> [What you will do] Where the string "Apps" appears in a line of the data, show that line.

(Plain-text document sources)
****************************************
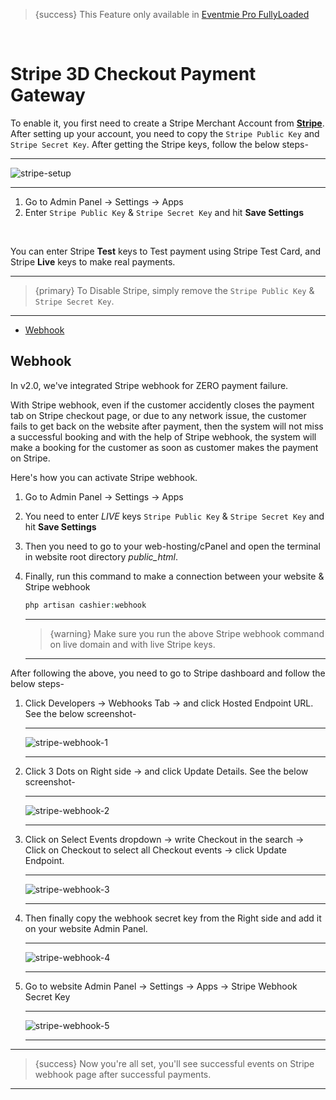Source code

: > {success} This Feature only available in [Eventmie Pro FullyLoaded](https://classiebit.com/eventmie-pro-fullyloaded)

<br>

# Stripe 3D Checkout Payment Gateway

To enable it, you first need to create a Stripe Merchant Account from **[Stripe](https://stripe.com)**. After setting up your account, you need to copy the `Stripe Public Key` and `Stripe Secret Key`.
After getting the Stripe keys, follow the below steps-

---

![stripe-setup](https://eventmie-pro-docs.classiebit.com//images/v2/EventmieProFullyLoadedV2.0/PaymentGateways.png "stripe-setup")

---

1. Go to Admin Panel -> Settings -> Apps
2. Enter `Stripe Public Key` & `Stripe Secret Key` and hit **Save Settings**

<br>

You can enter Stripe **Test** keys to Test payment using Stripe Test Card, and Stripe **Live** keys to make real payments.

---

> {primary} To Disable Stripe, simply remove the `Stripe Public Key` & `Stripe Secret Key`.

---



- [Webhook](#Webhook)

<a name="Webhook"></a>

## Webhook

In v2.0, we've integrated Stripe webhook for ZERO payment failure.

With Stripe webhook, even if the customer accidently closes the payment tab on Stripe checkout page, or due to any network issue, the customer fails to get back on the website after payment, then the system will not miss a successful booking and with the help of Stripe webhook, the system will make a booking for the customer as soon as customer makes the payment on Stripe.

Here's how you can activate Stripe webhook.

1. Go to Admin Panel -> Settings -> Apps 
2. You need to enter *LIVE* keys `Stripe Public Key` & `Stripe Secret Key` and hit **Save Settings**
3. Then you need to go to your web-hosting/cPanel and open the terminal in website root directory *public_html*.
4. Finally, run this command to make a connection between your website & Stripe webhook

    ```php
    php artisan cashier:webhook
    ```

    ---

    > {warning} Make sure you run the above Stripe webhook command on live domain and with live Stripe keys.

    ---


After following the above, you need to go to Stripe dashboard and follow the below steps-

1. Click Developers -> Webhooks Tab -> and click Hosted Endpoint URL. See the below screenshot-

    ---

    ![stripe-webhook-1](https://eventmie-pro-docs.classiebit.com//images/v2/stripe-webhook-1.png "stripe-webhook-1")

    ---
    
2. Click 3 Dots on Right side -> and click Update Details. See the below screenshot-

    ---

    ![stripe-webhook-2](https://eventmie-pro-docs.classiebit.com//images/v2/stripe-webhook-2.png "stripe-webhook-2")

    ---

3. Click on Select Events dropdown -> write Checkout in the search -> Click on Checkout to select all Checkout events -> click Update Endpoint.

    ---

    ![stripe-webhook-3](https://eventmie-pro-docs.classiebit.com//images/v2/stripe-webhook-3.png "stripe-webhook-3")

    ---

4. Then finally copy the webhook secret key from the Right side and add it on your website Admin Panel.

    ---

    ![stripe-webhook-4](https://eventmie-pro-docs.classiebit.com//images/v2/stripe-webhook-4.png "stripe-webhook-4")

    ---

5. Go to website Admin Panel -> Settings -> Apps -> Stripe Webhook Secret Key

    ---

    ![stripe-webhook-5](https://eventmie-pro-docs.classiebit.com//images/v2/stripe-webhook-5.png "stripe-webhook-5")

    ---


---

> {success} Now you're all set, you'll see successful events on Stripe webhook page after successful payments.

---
****************************************
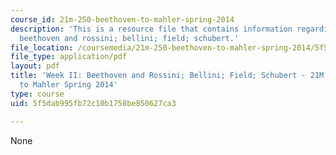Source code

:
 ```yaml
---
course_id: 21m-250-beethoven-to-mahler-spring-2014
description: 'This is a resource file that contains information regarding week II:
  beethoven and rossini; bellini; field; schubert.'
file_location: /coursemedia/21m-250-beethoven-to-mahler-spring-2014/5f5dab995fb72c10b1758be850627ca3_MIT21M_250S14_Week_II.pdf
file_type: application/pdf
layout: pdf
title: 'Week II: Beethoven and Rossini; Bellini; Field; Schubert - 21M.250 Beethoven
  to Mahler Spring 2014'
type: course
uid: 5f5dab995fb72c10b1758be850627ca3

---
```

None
****************************************
> [Completed exercise]
1. Go to Admin Panel -> Settings -> Apps
1. Go to Admin Panel -> Settings -> Apps 
5. Go to website Admin Panel -> Settings -> Apps -> Stripe Webhook Secret Key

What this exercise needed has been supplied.